People keep asking me where to find information about how to write a country or language name in the native language and script for links to localized versions of their web pages, so I thought I'd put a list together myself.

I make no guarrantees of correctness at this stage. It is still a work in progress. Starting the 3 May 2003, I have shown in the Notes column individual informants who have confirmed or corrected entries. These entries are likely to be correct. List sources may not always be 100% correct, so caution is advised.

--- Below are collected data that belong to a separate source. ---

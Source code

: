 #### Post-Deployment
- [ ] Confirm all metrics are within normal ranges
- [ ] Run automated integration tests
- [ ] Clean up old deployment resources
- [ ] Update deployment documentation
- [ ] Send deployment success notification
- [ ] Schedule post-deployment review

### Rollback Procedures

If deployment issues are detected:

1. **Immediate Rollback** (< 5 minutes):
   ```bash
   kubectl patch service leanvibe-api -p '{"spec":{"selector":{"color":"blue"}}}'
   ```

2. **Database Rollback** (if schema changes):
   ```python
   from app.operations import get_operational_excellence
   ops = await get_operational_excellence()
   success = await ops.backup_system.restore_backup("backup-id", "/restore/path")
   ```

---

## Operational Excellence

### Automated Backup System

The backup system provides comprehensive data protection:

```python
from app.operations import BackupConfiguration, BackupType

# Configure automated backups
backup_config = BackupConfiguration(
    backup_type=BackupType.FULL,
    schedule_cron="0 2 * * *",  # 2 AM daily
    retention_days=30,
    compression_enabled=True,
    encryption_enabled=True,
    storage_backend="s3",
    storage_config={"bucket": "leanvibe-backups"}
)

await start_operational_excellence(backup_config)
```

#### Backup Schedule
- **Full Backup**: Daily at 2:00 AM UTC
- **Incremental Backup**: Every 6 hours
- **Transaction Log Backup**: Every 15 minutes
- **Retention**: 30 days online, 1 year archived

Please send corrections or additional entries to ishida@w3.org, preferably using utf-8 encoded HTML attachments for native language text. Thanks!

This page is encoded using UTF-8 (Unicode). In many cases you will need appropriate fonts, and sometimes rendering capabilities, to view the text correctly.

Note: The source created by Michael Everson appears to (for the most part) provides translations for the phrase 'the X language', rather than the short form that would normally appear in a list of languages. Many of these are therefore listed in the notes column.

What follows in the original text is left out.